▸ REQUIREMENT: Your task is to repeat the entries underneath exactly, minus the pictures.

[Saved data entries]
--- START ---

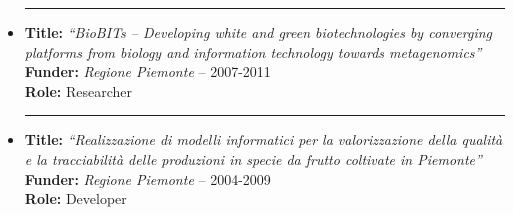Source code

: \documentclass[a4paper,10pt]{article}
\newcommand{\noitem}{\item[]}
\begin{document}
\begin{itemize}[leftmargin=*,itemsep=1.2ex]
	\noitem\rule{1mm}{0pt}   \begin{minipage}[t]{0.94\textwidth}
		\textbf{Title:} \emph{``BioBITs -- Developing white and green biotechnologies by converging platforms from biology and information technology towards metagenomics''}\\
		\textbf{Funder:} \emph{Regione Piemonte} -- 2007-2011\\
		\textbf{Role:} Researcher
	\end{minipage}
	
	\noitem\rule{1mm}{0pt}  \begin{minipage}[t]{0.94\textwidth}
		\textbf{Title:} \emph{``Realizzazione di modelli informatici per la valorizzazione della qualit\`a e la tracciabilit\`a delle produzioni in specie da frutto coltivate in Piemonte''}\\
		\textbf{Funder:} \emph{Regione Piemonte} -- 2004-2009\\
		\textbf{Role:} Developer
	\end{minipage}
			
\end{itemize}

\vspace{0.4cm}

\end{document}

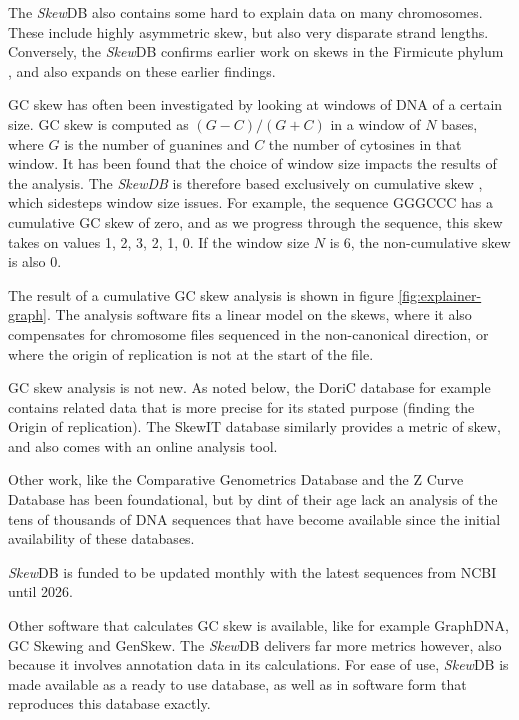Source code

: \documentclass[fleqn,10pt]{wlscirep}
\begin{document}
The \emph{Skew}DB also contains some hard to explain data on many chromosomes. These include highly asymmetric skew, but also very disparate strand lengths. Conversely, the \emph{Skew}DB confirms earlier work on skews in the Firmicute phylum  \cite{charneski_atypical_2011}, and also expands on these earlier findings.

GC skew has often been investigated by looking at windows of DNA of a certain size. GC skew is computed as $(G-C)/(G+C)$ in a window of $N$ bases, where $G$ is the number of guanines and $C$ the number of cytosines in that window. It has been found that the choice of window size impacts the results of the analysis. The \emph{SkewDB} is therefore based exclusively on cumulative skew \cite{grigoriev_analyzing_1998}, which sidesteps window size issues. For example, the sequence GGGCCC has a cumulative GC skew of zero, and as we progress through the sequence, this skew takes on values 1, 2, 3, 2, 1, 0. If the window size $N$ is 6, the non-cumulative skew is also 0. 

The result of a cumulative GC skew analysis is shown in figure \ref{fig:explainer-graph}. The analysis software fits a linear model on the skews, where it also compensates for chromosome files sequenced in the non-canonical direction, or where the origin of replication is not at the start of the file.

GC skew analysis is not new. As noted below, the DoriC database for example contains related data that is more precise for its stated purpose (finding the Origin of replication). The SkewIT database \cite{lu_skewit_2020} similarly provides a metric of skew, and also comes with an online analysis tool.

Other work, like the Comparative Genometrics Database\cite{Roten2002} and the Z Curve Database \cite{Zhang2003} has been foundational, but by dint of their age lack an analysis of the tens of thousands of DNA sequences that have become available since the initial availability of these databases.

\emph{Skew}DB is funded to be updated monthly with the latest sequences from NCBI until 2026.

Other software that calculates GC skew is available, like for example GraphDNA\cite{Thomas2007}, GC Skewing\cite{Grigoriev1998} and GenSkew. The \emph{Skew}DB delivers far more metrics however, also because it involves annotation data in its calculations. For ease of use, \emph{Skew}DB is made available as a ready to use database, as well as in software form that reproduces this database exactly.
\end{document}

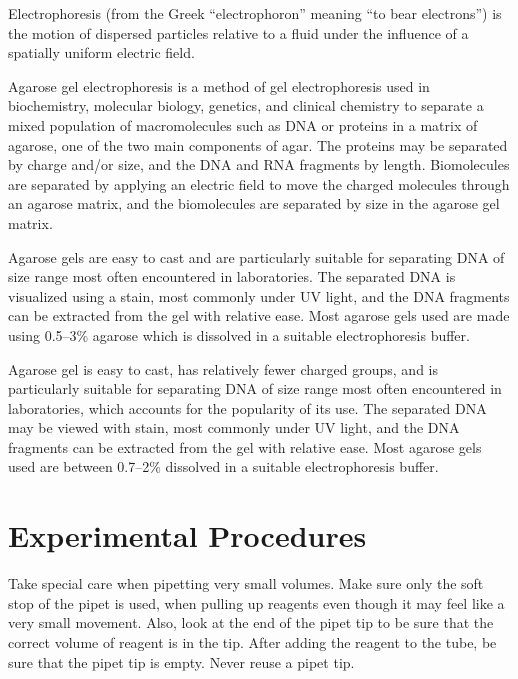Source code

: \documentclass[]{book}
\let\BeginKnitrBlock\begin \let\EndKnitrBlock\end
\begin{document}
Electrophoresis (from the Greek ``electrophoron'' meaning ``to bear
electrons'') is the motion of dispersed particles relative to a fluid
under the influence of a spatially uniform electric field.

Agarose gel electrophoresis is a method of gel electrophoresis used in
biochemistry, molecular biology, genetics, and clinical chemistry to
separate a mixed population of macromolecules such as DNA or proteins in
a matrix of agarose, one of the two main components of agar. The
proteins may be separated by charge and/or size, and the DNA and RNA
fragments by length. Biomolecules are separated by applying an electric
field to move the charged molecules through an agarose matrix, and the
biomolecules are separated by size in the agarose gel matrix.

Agarose gels are easy to cast and are particularly suitable for
separating DNA of size range most often encountered in laboratories. The
separated DNA is visualized using a stain, most commonly under UV light,
and the DNA fragments can be extracted from the gel with relative ease.
Most agarose gels used are made using 0.5--3\% agarose which is
dissolved in a suitable electrophoresis buffer.

Agarose gel is easy to cast, has relatively fewer charged groups, and is
particularly suitable for separating DNA of size range most often
encountered in laboratories, which accounts for the popularity of its
use. The separated DNA may be viewed with stain, most commonly under UV
light, and the DNA fragments can be extracted from the gel with relative
ease. Most agarose gels used are between 0.7--2\% dissolved in a
suitable electrophoresis buffer.

\section{Experimental Procedures}\label{experimental-procedures-12}

\BeginKnitrBlock{rmdnote}
Take special care when pipetting very small volumes. Make sure only the
soft stop of the pipet is used, when pulling up reagents even though it
may feel like a very small movement. Also, look at the end of the pipet
tip to be sure that the correct volume of reagent is in the tip. After
adding the reagent to the tube, be sure that the pipet tip is empty.
Never reuse a pipet tip.
\EndKnitrBlock{rmdnote}
\end{document}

--- END ---

▸ RESULT OF THIS EXERCISE:
Source code

: \documentclass[a4paper,10pt]{article}
\newcommand{\noitem}{\item[]}
\begin{document}
\begin{itemize}[leftmargin=*,itemsep=1.2ex]
	\noitem\rule{1mm}{0pt}   \begin{minipage}[t]{0.94\textwidth}
		\textbf{Title:} \emph{``BioBITs -- Developing white and green biotechnologies by converging platforms from biology and information technology towards metagenomics''}\\
		\textbf{Funder:} \emph{Regione Piemonte} -- 2007-2011\\
		\textbf{Role:} Researcher
	\end{minipage}
	
	\noitem\rule{1mm}{0pt}  \begin{minipage}[t]{0.94\textwidth}
		\textbf{Title:} \emph{``Realizzazione di modelli informatici per la valorizzazione della qualit\`a e la tracciabilit\`a delle produzioni in specie da frutto coltivate in Piemonte''}\\
		\textbf{Funder:} \emph{Regione Piemonte} -- 2004-2009\\
		\textbf{Role:} Developer
	\end{minipage}
			
\end{itemize}

\vspace{0.4cm}

\end{document}

Source code

: \documentclass[fleqn,10pt]{wlscirep}
\begin{document}
The \emph{Skew}DB also contains some hard to explain data on many chromosomes. These include highly asymmetric skew, but also very disparate strand lengths. Conversely, the \emph{Skew}DB confirms earlier work on skews in the Firmicute phylum  \cite{charneski_atypical_2011}, and also expands on these earlier findings.

GC skew has often been investigated by looking at windows of DNA of a certain size. GC skew is computed as $(G-C)/(G+C)$ in a window of $N$ bases, where $G$ is the number of guanines and $C$ the number of cytosines in that window. It has been found that the choice of window size impacts the results of the analysis. The \emph{SkewDB} is therefore based exclusively on cumulative skew \cite{grigoriev_analyzing_1998}, which sidesteps window size issues. For example, the sequence GGGCCC has a cumulative GC skew of zero, and as we progress through the sequence, this skew takes on values 1, 2, 3, 2, 1, 0. If the window size $N$ is 6, the non-cumulative skew is also 0. 

The result of a cumulative GC skew analysis is shown in figure \ref{fig:explainer-graph}. The analysis software fits a linear model on the skews, where it also compensates for chromosome files sequenced in the non-canonical direction, or where the origin of replication is not at the start of the file.

GC skew analysis is not new. As noted below, the DoriC database for example contains related data that is more precise for its stated purpose (finding the Origin of replication). The SkewIT database \cite{lu_skewit_2020} similarly provides a metric of skew, and also comes with an online analysis tool.

Other work, like the Comparative Genometrics Database\cite{Roten2002} and the Z Curve Database \cite{Zhang2003} has been foundational, but by dint of their age lack an analysis of the tens of thousands of DNA sequences that have become available since the initial availability of these databases.

\emph{Skew}DB is funded to be updated monthly with the latest sequences from NCBI until 2026.

Other software that calculates GC skew is available, like for example GraphDNA\cite{Thomas2007}, GC Skewing\cite{Grigoriev1998} and GenSkew. The \emph{Skew}DB delivers far more metrics however, also because it involves annotation data in its calculations. For ease of use, \emph{Skew}DB is made available as a ready to use database, as well as in software form that reproduces this database exactly.
\end{document}

Source code

: \documentclass[]{book}
\let\BeginKnitrBlock\begin \let\EndKnitrBlock\end
\begin{document}
Electrophoresis (from the Greek ``electrophoron'' meaning ``to bear
electrons'') is the motion of dispersed particles relative to a fluid
under the influence of a spatially uniform electric field.

Agarose gel electrophoresis is a method of gel electrophoresis used in
biochemistry, molecular biology, genetics, and clinical chemistry to
separate a mixed population of macromolecules such as DNA or proteins in
a matrix of agarose, one of the two main components of agar. The
proteins may be separated by charge and/or size, and the DNA and RNA
fragments by length. Biomolecules are separated by applying an electric
field to move the charged molecules through an agarose matrix, and the
biomolecules are separated by size in the agarose gel matrix.

Agarose gels are easy to cast and are particularly suitable for
separating DNA of size range most often encountered in laboratories. The
separated DNA is visualized using a stain, most commonly under UV light,
and the DNA fragments can be extracted from the gel with relative ease.
Most agarose gels used are made using 0.5--3\% agarose which is
dissolved in a suitable electrophoresis buffer.

Agarose gel is easy to cast, has relatively fewer charged groups, and is
particularly suitable for separating DNA of size range most often
encountered in laboratories, which accounts for the popularity of its
use. The separated DNA may be viewed with stain, most commonly under UV
light, and the DNA fragments can be extracted from the gel with relative
ease. Most agarose gels used are between 0.7--2\% dissolved in a
suitable electrophoresis buffer.

\section{Experimental Procedures}\label{experimental-procedures-12}

\BeginKnitrBlock{rmdnote}
Take special care when pipetting very small volumes. Make sure only the
soft stop of the pipet is used, when pulling up reagents even though it
may feel like a very small movement. Also, look at the end of the pipet
tip to be sure that the correct volume of reagent is in the tip. After
adding the reagent to the tube, be sure that the pipet tip is empty.
Never reuse a pipet tip.
\EndKnitrBlock{rmdnote}
\end{document}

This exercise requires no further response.